INSTRUCTIONS TO FOLLOW: In the records below, find the line holding "cp lightwaverf-config.yml &&" and the line holding "Lo primero que". Set down both, with every line between them, exactly.

Data excerpts
*** Block opens ***
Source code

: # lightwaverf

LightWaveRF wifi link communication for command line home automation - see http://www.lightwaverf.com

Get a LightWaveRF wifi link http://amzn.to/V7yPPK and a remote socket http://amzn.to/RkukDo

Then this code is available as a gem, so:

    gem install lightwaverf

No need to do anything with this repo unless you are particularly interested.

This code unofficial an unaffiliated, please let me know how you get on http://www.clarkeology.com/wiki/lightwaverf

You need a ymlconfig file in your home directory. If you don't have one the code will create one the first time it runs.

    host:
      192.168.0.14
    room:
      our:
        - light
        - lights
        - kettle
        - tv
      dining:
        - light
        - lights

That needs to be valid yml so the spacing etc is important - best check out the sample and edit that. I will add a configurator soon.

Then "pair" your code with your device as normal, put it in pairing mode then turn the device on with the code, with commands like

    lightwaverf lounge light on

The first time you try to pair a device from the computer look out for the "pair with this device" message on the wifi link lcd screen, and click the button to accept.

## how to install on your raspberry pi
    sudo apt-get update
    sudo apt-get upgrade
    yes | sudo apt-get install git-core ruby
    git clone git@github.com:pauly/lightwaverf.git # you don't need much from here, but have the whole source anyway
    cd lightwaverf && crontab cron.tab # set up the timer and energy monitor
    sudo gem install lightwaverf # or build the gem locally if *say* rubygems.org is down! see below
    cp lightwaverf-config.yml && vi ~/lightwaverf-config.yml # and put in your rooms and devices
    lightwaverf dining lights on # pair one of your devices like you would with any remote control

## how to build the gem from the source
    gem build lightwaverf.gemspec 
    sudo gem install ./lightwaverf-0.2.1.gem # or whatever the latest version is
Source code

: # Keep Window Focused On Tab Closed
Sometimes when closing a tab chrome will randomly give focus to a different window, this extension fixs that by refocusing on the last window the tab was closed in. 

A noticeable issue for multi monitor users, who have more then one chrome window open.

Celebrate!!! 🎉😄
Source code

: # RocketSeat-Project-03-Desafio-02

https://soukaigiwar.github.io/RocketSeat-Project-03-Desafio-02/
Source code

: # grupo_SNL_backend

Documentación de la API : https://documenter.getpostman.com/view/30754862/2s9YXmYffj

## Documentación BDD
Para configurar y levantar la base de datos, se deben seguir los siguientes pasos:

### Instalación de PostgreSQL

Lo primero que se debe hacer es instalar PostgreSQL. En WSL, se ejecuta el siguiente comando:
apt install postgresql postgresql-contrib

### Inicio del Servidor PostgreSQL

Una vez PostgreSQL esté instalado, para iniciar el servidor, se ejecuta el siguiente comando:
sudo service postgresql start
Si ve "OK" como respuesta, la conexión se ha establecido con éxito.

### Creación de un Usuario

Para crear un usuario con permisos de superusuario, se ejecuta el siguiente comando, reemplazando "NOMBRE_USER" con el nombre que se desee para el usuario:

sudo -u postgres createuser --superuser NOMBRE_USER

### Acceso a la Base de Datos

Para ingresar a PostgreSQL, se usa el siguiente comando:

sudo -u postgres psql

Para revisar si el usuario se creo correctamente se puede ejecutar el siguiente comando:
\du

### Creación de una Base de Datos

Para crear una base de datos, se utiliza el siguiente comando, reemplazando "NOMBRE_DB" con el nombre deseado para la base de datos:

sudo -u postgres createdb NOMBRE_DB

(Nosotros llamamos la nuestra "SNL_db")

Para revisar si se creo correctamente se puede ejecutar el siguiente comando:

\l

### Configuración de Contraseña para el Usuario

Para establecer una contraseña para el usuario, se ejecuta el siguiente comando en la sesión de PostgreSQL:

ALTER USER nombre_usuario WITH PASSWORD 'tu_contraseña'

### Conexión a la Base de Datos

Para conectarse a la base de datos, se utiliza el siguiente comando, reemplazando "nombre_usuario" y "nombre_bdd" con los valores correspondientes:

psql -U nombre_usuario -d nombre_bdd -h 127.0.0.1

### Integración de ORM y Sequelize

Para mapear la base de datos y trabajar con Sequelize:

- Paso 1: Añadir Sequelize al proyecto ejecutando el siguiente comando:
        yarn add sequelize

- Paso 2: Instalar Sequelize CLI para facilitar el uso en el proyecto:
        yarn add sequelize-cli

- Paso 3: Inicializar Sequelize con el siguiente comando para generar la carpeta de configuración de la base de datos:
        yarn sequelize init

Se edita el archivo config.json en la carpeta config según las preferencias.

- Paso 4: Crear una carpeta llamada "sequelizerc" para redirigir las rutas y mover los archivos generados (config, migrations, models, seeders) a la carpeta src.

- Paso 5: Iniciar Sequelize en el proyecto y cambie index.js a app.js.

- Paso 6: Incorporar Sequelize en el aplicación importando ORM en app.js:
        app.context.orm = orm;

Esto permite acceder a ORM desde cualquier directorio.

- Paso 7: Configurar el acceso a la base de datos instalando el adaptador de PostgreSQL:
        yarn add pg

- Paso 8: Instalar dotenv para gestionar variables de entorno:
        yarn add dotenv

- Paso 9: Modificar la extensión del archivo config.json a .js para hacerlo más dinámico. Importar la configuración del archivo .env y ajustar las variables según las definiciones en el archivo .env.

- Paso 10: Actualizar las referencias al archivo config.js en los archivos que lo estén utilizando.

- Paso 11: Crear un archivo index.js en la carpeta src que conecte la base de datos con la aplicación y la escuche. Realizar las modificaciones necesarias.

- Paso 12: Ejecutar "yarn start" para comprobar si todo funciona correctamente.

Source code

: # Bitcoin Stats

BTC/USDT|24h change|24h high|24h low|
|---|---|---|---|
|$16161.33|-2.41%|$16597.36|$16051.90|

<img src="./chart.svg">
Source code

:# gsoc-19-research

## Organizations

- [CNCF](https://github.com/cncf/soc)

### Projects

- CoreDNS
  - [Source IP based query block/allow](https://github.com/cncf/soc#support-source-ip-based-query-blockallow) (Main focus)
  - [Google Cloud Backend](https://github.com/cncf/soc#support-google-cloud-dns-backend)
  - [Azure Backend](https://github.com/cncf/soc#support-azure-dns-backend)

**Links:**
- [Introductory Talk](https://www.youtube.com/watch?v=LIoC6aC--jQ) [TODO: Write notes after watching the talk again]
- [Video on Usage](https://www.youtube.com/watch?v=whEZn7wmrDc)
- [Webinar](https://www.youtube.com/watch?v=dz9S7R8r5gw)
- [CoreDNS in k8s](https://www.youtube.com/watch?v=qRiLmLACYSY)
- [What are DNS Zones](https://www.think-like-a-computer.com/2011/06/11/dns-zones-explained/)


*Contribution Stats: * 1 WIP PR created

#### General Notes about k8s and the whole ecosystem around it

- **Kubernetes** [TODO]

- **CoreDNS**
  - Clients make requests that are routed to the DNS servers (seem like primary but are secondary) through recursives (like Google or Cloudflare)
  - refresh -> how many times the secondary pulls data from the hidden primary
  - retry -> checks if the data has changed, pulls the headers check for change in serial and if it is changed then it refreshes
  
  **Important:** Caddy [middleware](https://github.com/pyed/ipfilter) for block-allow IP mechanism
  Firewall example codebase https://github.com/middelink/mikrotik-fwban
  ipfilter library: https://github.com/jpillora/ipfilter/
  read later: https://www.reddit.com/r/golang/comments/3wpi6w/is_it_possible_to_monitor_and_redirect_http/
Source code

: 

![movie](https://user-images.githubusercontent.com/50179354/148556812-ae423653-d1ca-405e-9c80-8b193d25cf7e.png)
*** Block closes ***
TASK RESULT:
    cp lightwaverf-config.yml && vi ~/lightwaverf-config.yml # and put in your rooms and devices
    lightwaverf dining lights on # pair one of your devices like you would with any remote control

## how to build the gem from the source
    gem build lightwaverf.gemspec 
    sudo gem install ./lightwaverf-0.2.1.gem # or whatever the latest version is
Source code

: # Keep Window Focused On Tab Closed
Sometimes when closing a tab chrome will randomly give focus to a different window, this extension fixs that by refocusing on the last window the tab was closed in. 

A noticeable issue for multi monitor users, who have more then one chrome window open.

Celebrate!!! 🎉😄
Source code

: # RocketSeat-Project-03-Desafio-02

https://soukaigiwar.github.io/RocketSeat-Project-03-Desafio-02/
Source code

: # grupo_SNL_backend

Documentación de la API : https://documenter.getpostman.com/view/30754862/2s9YXmYffj

## Documentación BDD
Para configurar y levantar la base de datos, se deben seguir los siguientes pasos:

### Instalación de PostgreSQL

Lo primero que se debe hacer es instalar PostgreSQL. En WSL, se ejecuta el siguiente comando:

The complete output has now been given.